By the way, in this embodiment, since the adjusting screw 15c is arranged inside the case c, there is no need to form a hole for installing the adjusting screw in the case c as in the conventional case, and the oil inside the case c is removed when adjusting the adjusting screw 15c. It can prevent leakage to the outside. Furthermore, by removing the lid c2 of the inspection window c1, the adjustment screw 15c inside the case c can be visually checked, making adjustment easy.

(Effects of the Invention) As described above, according to the present invention, when driving from the drive shaft such as during acceleration, the engagement between the concave cam and the convex cam is made shallow and the clutch spring is compressed, thereby increasing the spring load and reducing the set load of the clutch spring. Even if the power is low, engagement can be performed firmly and reliably, and power loss can be eliminated. Furthermore, when driving from the driven shaft, such as during deceleration, the engagement between the concave cam and the convex cam is deepened to extend the clutch spring, suppressing back load and improving the durability of the transmission system. In addition, in the present invention, since the clutch spring also serves as a cam actuation spring, the spring is 1
Therefore, the number of parts of the clutch device and the manufacturing process can be reduced, and the clutch device can be made smaller and lighter.

In addition, since the clutch spring is located inside the clutch inner, it does not have any effect on the gear train between the drive shaft and the driven shaft. I never get used to it.

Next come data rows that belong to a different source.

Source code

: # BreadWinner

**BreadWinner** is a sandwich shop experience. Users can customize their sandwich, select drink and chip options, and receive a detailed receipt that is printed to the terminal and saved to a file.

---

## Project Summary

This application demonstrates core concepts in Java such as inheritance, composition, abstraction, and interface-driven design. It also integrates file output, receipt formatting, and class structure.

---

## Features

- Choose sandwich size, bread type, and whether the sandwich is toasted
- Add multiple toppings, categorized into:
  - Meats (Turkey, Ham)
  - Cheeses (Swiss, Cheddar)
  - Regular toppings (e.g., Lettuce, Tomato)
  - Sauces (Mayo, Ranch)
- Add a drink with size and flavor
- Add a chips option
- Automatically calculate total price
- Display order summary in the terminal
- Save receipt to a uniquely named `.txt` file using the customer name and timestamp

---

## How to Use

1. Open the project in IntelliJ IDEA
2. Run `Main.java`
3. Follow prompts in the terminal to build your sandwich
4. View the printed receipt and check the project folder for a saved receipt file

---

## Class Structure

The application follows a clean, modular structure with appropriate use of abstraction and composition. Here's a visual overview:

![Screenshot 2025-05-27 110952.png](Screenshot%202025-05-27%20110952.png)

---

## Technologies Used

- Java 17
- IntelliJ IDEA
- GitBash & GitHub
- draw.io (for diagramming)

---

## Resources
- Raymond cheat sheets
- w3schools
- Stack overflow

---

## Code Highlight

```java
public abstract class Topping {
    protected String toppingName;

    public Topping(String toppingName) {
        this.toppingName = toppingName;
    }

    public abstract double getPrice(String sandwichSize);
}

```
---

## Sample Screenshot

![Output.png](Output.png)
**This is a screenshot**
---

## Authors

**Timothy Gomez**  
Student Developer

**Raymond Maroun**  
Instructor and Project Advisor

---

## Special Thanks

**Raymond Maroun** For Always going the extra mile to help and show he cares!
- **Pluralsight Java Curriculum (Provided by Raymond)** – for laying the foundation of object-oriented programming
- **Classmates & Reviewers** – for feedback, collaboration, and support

[Brief explanation of the drawing]

The drawings show one embodiment of the present invention; FIG. 1 is a longitudinal sectional side view of the clutch device, FIG. 2 is an exploded perspective view of the main parts, and FIGS. 3 and 4 are explanatory diagrams of the operation. In the drawings, 1 is a drive shaft, 2 is a driven shaft, 15c is an adjustment member, c is a case, c1 is an inspection window, and c2 is a lid.

Claims (1)

[Claims] 1. A clutch outer connected to the drive shaft side via a gear train, a clutch inner disposed within the clutch outer and slidable with respect to the clutch outer, and a clutch disk and clutch provided between the clutch inner and the clutch outer. a pressure plate integrally formed at an end of the clutch inner and located at one end of the clutch disk and the clutch plate; a clutch center located at the other end of the clutch disk and the clutch plate; a fixed member fixed to the driven shaft; a movable member attached to the clutch inner and rotatable in a direction around the axis of the driven shaft and slidable in the axial direction with respect to the fixed member; the movable member and the clutch inner a clutch spring provided between the clutch inner and the pressure plate in the direction of frictional engagement between the clutch disk and the clutch plate, and the movable member toward the fixed member; a convex cam that engages with the concave cam is formed on the movable member, the depth of the concave cam is gradually reduced in a direction of rotation of the movable member driven by a drive shaft, and the clutch spring is A clutch device characterized in that the clutch device is disposed within a recessed space of the clutch inner.